- **Extracted material**

★ ★ ★

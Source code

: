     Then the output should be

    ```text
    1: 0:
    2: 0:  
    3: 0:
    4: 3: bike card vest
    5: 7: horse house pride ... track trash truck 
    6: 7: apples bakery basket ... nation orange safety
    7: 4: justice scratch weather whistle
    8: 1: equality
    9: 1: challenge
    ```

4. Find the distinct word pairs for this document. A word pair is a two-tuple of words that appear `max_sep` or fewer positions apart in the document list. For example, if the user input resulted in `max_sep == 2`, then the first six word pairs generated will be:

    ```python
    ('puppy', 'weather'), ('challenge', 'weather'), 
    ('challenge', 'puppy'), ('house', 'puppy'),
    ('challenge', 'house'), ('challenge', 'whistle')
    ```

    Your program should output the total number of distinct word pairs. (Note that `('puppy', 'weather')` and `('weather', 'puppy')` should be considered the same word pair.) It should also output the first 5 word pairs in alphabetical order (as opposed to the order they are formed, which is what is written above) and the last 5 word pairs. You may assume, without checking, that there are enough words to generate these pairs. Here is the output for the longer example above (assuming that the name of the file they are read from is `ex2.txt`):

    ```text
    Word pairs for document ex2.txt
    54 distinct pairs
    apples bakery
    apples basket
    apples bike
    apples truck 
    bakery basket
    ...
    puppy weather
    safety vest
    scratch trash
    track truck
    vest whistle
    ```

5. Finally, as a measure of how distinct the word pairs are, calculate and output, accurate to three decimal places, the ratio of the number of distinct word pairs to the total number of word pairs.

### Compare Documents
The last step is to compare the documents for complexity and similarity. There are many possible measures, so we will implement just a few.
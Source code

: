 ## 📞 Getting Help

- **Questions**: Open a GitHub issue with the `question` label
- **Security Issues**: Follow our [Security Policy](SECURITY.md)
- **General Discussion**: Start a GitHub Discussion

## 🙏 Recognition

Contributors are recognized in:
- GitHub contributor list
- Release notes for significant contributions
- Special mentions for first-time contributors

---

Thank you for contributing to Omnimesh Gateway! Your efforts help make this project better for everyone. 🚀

★ ★ ★

- **Assigned task**
Identify the lines above with the word "safety". Copy them.

- **Expected output**
    6: 7: apples bakery basket ... nation orange safety
    safety vest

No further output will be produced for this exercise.